Saturday, August 31, 2019

Being Astonished

This morning the piercing sweetness of the finches songs and the pearly white luminescence of the calla lilies took my breath away. My own back yard is sacred ground—if I can empty myself of distracting thoughts and let the world flood in and ravish me. Nature is always calling out to us to wake up and pay attention to what’s right here in this moment. Poet Mary Oliver reminds herself (as I also do) to “Keep my mind on what matters, which is my work which is mostly standing still and learning to be astonished.”

In the midst of our grief over what is happening in our world, these moments of full presence in our everyday lives, of standing still and being astonished, is what is needed to heal our hearts—and ultimately our world. The Earth has so much to teach us right now—but we need to take the time to open to these ordinary moments that call out for our attention—when a bird is singing, when sunlight is streaming through branches, when a stone in our path catches our eye. How did I miss all this before? 

Wednesday, August 28, 2019

Compassionate Listening

Deep listening is the kind of listening that can help relieve the suffering of another person. You can call it compassionate listening. You listen with only one purpose: to help him or her to empty his heart. Even if he says things that are full of wrong perceptions, full of bitterness, you are still capable of continuing to listen with compassion. Because you know that listening like that, you give that person a chance to suffer less. If you want to help him to correct his perception, you wait for another time. For now, you don’t interrupt. You don’t argue. If you do, he loses his chance. You just listen with compassion and help him to suffer less. One hour like that can bring transformation and healing.
I recently came across these wise words of the Buddhist monk Thich Nhat Hanh. Compassionate listening is at the heart of good therapy, good communication, and a healthy self esteem. There is truly a time to just listen, to hold the space for another person to share and to empty his/her heart of all that encumbers it. We all need this—to be accepted in this moment just as we are. This kind of listening heals in and of itself.

When clients and friends ask how they can support someone who is grieving, this is one of the first things I recommend—to simply hold the space for their grief, to listen without any attempt to fix or change anything, to listen compassionately.
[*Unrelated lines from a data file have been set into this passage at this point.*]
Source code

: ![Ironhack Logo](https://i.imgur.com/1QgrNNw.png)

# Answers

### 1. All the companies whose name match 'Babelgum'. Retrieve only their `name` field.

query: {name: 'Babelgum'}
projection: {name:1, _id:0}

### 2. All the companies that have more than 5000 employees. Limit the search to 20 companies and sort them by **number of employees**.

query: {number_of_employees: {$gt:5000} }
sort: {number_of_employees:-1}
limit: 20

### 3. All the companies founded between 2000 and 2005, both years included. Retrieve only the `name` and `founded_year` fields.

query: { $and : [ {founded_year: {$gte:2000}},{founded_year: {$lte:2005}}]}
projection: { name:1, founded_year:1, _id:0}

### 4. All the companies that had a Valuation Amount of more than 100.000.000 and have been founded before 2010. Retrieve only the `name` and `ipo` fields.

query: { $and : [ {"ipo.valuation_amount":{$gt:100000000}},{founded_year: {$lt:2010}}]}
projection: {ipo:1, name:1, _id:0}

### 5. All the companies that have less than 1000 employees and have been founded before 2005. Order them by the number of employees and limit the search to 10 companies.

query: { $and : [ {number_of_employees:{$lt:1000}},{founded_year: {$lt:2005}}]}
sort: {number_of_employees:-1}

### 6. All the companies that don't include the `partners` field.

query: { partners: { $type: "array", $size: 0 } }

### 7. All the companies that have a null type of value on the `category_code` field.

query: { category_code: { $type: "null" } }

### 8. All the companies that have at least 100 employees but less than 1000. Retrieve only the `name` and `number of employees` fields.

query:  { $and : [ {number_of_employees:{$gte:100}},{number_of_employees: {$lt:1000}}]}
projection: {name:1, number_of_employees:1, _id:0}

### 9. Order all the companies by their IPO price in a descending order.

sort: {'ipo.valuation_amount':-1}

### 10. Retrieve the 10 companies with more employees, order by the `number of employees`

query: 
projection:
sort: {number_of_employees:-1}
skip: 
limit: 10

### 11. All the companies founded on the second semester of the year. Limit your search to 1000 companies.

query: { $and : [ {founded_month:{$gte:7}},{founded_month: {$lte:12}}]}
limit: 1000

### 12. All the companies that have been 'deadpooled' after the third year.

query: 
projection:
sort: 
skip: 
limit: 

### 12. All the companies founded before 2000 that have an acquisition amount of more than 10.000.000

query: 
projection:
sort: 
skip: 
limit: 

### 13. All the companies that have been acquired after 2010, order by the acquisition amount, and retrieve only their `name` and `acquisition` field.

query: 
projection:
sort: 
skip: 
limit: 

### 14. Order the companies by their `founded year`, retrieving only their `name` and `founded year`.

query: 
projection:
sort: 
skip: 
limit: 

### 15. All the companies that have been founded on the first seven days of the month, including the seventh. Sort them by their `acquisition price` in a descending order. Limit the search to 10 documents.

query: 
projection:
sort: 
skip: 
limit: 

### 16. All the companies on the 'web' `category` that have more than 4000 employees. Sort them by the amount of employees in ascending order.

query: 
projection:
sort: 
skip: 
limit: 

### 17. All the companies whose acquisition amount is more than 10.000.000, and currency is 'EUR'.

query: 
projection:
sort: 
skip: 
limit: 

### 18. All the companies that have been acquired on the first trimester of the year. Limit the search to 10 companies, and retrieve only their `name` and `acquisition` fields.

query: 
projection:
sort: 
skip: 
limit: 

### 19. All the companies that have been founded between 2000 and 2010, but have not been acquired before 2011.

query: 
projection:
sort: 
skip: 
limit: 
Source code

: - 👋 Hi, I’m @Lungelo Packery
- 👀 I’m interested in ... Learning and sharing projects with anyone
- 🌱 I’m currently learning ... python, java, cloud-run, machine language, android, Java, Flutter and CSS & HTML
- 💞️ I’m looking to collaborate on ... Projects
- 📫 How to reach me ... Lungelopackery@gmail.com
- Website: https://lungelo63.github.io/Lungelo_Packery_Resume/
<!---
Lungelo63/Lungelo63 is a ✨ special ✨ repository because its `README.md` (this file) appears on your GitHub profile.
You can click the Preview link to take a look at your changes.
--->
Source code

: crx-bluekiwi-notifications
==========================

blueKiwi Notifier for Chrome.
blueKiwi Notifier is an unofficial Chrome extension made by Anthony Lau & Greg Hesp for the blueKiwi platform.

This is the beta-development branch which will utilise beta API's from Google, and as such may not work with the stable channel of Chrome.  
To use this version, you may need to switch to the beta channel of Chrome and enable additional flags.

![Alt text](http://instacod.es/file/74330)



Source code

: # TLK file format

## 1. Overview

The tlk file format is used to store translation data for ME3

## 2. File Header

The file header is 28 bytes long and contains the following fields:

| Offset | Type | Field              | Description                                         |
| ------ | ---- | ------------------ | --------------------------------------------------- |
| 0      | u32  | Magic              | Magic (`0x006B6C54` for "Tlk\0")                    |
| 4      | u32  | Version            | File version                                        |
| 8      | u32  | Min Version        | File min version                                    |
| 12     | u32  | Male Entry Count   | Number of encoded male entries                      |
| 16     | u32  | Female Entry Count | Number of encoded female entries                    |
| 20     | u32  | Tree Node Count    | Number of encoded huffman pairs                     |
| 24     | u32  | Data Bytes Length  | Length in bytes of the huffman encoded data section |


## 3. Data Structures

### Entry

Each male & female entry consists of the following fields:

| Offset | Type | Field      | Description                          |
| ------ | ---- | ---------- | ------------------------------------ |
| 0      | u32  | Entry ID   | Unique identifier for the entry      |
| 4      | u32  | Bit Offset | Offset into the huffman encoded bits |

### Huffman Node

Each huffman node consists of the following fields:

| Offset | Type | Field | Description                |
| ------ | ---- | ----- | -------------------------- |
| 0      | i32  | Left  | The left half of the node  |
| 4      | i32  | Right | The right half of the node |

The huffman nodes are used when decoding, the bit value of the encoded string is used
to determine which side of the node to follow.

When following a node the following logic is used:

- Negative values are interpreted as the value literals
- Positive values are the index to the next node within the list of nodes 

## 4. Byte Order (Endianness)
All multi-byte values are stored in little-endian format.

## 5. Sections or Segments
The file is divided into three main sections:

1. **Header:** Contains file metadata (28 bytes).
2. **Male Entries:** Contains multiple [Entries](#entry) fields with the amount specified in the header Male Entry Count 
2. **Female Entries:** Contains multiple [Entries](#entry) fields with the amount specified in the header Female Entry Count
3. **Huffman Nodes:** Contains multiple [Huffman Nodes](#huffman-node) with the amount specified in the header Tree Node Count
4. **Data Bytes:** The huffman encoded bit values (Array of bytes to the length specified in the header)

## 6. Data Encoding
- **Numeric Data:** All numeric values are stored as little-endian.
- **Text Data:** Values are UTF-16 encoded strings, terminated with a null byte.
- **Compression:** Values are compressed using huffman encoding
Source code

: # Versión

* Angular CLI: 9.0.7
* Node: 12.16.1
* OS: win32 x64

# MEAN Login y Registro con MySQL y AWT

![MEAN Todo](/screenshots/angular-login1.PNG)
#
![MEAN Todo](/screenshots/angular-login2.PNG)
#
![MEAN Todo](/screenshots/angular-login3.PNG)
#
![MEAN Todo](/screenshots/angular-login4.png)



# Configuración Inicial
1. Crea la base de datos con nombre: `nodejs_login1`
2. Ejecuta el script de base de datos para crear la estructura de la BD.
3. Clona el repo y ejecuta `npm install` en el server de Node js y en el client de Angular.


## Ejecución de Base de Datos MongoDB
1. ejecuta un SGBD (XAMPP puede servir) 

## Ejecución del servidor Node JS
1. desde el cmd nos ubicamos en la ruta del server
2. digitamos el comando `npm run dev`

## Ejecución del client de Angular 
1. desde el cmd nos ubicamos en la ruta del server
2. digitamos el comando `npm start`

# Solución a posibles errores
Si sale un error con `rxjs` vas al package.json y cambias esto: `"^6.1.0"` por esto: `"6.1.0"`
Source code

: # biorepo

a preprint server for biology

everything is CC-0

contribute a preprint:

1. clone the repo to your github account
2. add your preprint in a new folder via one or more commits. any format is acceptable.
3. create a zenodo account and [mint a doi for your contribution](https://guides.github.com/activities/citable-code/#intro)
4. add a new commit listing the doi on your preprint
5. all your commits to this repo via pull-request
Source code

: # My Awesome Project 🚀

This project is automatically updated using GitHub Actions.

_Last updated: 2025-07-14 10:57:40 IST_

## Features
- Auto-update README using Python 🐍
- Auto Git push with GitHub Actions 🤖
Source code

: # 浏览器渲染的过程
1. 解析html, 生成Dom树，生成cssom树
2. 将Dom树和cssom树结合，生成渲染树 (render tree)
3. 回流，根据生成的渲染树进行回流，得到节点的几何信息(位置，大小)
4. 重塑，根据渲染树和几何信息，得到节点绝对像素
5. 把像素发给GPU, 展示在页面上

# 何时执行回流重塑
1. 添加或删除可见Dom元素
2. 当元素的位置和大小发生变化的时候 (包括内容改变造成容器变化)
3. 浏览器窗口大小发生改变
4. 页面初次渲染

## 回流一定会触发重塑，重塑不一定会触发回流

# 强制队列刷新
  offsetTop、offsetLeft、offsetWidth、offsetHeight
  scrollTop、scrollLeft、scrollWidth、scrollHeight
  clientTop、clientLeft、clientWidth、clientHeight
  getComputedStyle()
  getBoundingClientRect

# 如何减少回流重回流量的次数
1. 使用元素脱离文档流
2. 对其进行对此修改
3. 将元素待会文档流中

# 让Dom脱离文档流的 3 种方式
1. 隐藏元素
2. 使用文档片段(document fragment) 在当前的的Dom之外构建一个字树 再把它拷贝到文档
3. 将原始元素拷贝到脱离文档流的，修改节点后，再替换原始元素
Thich Nhat Hanh is right—just listening in this way can relieve the suffering of another person.

Likewise when I am working with couples, this kind of listening can transform the way they are with one another. As they work on issues between them, most couples get caught in a tense exchange as both partners try to make a point, to prove themselves right. So as one partner is speaking, the other is busy internally reacting and making a mental case for their side rather than listening to what is being said. Once compassionate listening occurs, the atmosphere in the room changes appreciably. Relationships change when each person feels heard. Instead of partners bristling with each other, they relax and become softer with one another. Voices become quieter.  Suddenly there is vulnerability and a willingness to share much more openly with one another.

Let’s take this to another level. Can we take this compassionate listening into our quiet time with ourselves? We turn our attention within and invite the life force to flow through us. We stop running and arguing with the way life is; we stop trying to change ourselves. We listen deeply to our bodies, to our feelings, to whatever is showing up in this moment. It’s as though we tell ourselves, “I’ll be here for you however you are in this moment. I’m listening.” To meet ourselves fully in this way is an act of love.